High level, context dependent misincorporation of lysine for arginine in Saccharomyces cerevisiae a1 homeodomain expressed in Escherichia coli

• Published in: Protein science Vol. 7; no. 2; pp. 500 - 503
• Main Authors: Forman, M D, Stack, R F, Masters, P S, Hauer, C R, Baxter, S M
• Format: Journal Article
• Language: English
• Published: United States Cold Spring Harbor Laboratory Press 01.02.1998
• Subjects: Amino Acid Substitution; Arginine - chemistry; Escherichia coli - genetics; Fungal Proteins - chemistry; Fungal Proteins - genetics; Lysine - chemistry; Magnetic Resonance Spectroscopy; Mass Spectrometry; Recombinant Proteins - chemistry; Recombinant Proteins - genetics; Saccharomyces cerevisiae - chemistry
• ISSN: 0961-8368; 1469-896X
• DOI: 10.1002/pro.5560070231

The Saccharomyces cerevisiae a1 homeodomain is expressed as a soluble protein in Escherichia coli when cultured in minimal medium.

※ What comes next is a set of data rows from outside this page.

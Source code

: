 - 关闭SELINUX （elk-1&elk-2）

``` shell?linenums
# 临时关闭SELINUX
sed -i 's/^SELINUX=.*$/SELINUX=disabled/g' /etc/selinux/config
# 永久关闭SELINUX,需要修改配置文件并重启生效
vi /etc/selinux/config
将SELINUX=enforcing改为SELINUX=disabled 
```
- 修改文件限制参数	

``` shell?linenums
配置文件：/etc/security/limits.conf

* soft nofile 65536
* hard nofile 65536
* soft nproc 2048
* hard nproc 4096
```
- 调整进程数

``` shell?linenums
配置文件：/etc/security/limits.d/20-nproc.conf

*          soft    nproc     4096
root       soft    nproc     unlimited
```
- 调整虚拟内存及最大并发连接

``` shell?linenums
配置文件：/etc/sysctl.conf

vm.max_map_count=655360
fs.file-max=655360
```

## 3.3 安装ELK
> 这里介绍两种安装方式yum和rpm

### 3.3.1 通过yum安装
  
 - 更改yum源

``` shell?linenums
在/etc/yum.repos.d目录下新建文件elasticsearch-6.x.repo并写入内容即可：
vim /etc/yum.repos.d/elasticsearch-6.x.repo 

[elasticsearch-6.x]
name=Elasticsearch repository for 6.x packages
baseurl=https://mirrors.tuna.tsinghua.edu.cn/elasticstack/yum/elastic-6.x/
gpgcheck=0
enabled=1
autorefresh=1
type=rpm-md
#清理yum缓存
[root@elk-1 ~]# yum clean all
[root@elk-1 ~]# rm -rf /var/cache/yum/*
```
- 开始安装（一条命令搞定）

Nuclear magnetic resonance (NMR) spectra of previously prepared a1 homeodomain samples contained a subset of doubled and broadened resonances. Mass spectroscopic and NMR analysis demonstrates that the heterogeneity is largely due to a lysine misincorporation at the arginine (Arg) 115 site. Arg 115 is coded by the 5'-AGA-3' sequence, which is quite rare in E. coli genes. Lower level mistranslation at three other rare arginine codons also occurs. The percentage of lysine for arginine misincorporation in a1 homeodomain production is dependent on media composition. The dnaY gene, which encodes the rare 5'-AGA-3' tRNA(ARG), was co-expressed in E. coli with the a1-encoding plasmid to produce a homogeneous recombinant a1 homeodomain. Co-expression of the dnaY gene completely blocks mistranslation of arginine to lysine during a1 overexpression in minimal media, and homogeneous protein is produced.